WHAT YOU SHOULD DO
Go over the data and copy out each line with "projection" in it.

MATERIAL FOR THIS TASK
------------------------

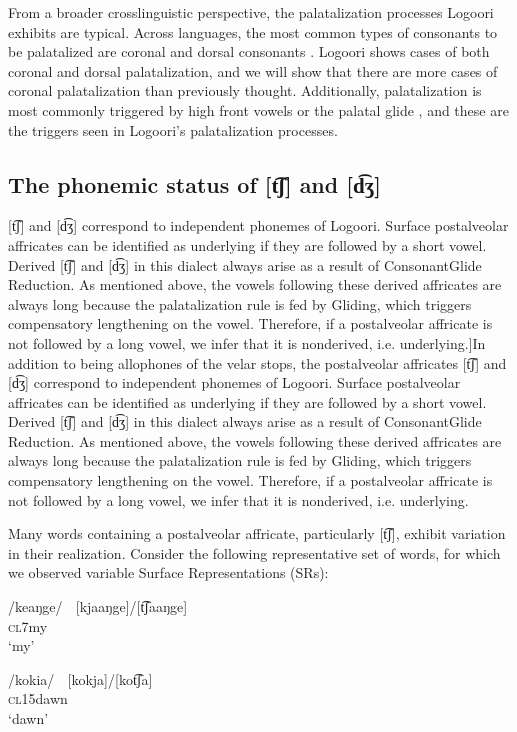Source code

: \documentclass[output=paper]{langsci/langscibook}
\begin{document}
From a broader crosslinguistic perspective, the palatalization processes Logoori exhibits are typical. Across languages, the most common types of consonants to be palatalized are coronal and dorsal consonants \citep{Bateman2011}. Logoori shows cases of both coronal and dorsal palatalization, and we will show that there are more cases of coronal palatalization than previously thought. Additionally, palatalization is most commonly triggered by high front vowels or the palatal glide \citep{Bateman2011}, and these are the triggers seen in Logoori’s palatalization processes.

\subsection{The phonemic status of [t͡ʃ] and [d͡ʒ]} %
[t͡ʃ] and [d͡ʒ{]} correspond to independent phonemes of Logoori. Surface postalveolar affricates can be identified as underlying if they are followed by a short vowel. Derived [t͡ʃ{]} and [d͡ʒ{]} in this dialect always arise as a result of ConsonantGlide Reduction. As mentioned above, the vowels following these derived affricates are always long because the palatalization rule is fed by Gliding, which triggers compensatory lengthening on the vowel. Therefore, if a postalveolar affricate is not followed by a long vowel, we infer that it is nonderived, i.e. underlying.]{\textmd{In addition to being allophones of the velar stops, the postalveolar affricates [t͡ʃ] and [d͡ʒ] correspond to independent phonemes of Logoori. Surface postalveolar affricates can be identified as underlying if they are followed by a short vowel. Derived [t͡ʃ] and [d͡ʒ] in this dialect always arise as a result of ConsonantGlide Reduction. As mentioned above, the vowels following these derived affricates are always long because the palatalization rule is fed by Gliding, which triggers compensatory lengthening on the vowel. Therefore, if a postalveolar affricate is not followed by a long vowel, we infer that it is nonderived, i.e. underlying.}}

Many words containing a postalveolar affricate, particularly [t͡ʃ], exhibit variation in their realization. Consider the following representative set of words, for which we observed variable Surface Representations (SRs): 


\ea{}
 /keaŋge/    [kjaaŋge]/[t͡ʃaaŋge]\\{}
\textsc{cl7}my\\{}
\glt ‘my’
\z

\ea{}
 /kokia/      [kokja]/[kot͡ʃa]\\{}
\textsc{cl15}dawn\\{}
\glt ‘dawn’
\z
\end{document}
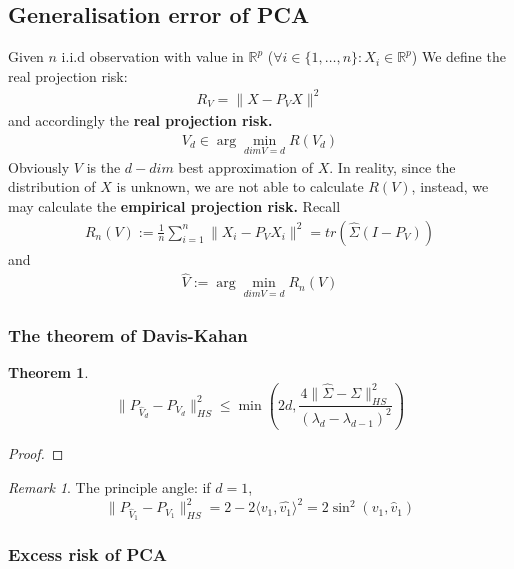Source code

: \documentclass[a4paper,12pt, oneside, fleqn]{book}
\newtheorem{theorem}{Theorem}[section]
\theoremstyle{definition}
\theoremstyle{remark}
\newtheorem*{remark}{Remark}
\begin{document}
\subsection{Generalisation error of PCA}
Given $n$ i.i.d observation with value in $\mathbb{R}^p$ ($\forall i \in \{1, \dots, n \}: X_i \in \mathbb{R}^p$)  We define the real projection risk:
\begin{align*}
	R_V = \|X - P_V X \|^2
\end{align*}
and accordingly the \textbf{real projection risk.}
\begin{align*}
	V_d \in \arg\min_{dim V = d} R(V_d)
\end{align*}
Obviously $V$ is the $d-dim$ best approximation of $X$. In reality, since the distribution of $X$ is unknown, we are not able to calculate $R(V)$, instead, we may calculate the \textbf{empirical projection risk.} Recall
\begin{align*}
	R_n (V) := \frac{1}{n} \sum_{i = 1}^n \|X_i - P_V X_i\|^2 = tr(\hat{\Sigma}(I - P_V))
\end{align*}
and 
\begin{align*}
	\hat{V} := \arg\min_{dimV = d} R_n(V)
\end{align*}


\subsubsection*{The theorem of Davis-Kahan}


\begin{theorem}
	\begin{equation} \label{PCA: David-Kahan}
		\| P_{\hat{V}_d} - P_{V_d} \|_{HS}^2 \leq \min (2d, \frac{4 \| \hat{\Sigma} - \Sigma \|_{HS}^2}{(\lambda_d - \lambda_{d-1} )^2} )
	\end{equation}
\end{theorem}

\begin{proof}
\end{proof}

\begin{remark}
The principle angle: if $d = 1$, 
\begin{equation*}
	\| P_{\hat{V}_1} - P_{V_1} \|_{HS}^2 = 2 - 2 \langle v_1, \hat{v_1}  \rangle^2 = 2\sin^2(v_1, \hat{v}_1)
\end{equation*}	
\end{remark}

\subsubsection*{Excess risk of PCA}
\end{document}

------------------------

EXERCISE RESULT
Given $n$ i.i.d observation with value in $\mathbb{R}^p$ ($\forall i \in \{1, \dots, n \}: X_i \in \mathbb{R}^p$)  We define the real projection risk:
and accordingly the \textbf{real projection risk.}
Obviously $V$ is the $d-dim$ best approximation of $X$. In reality, since the distribution of $X$ is unknown, we are not able to calculate $R(V)$, instead, we may calculate the \textbf{empirical projection risk.} Recall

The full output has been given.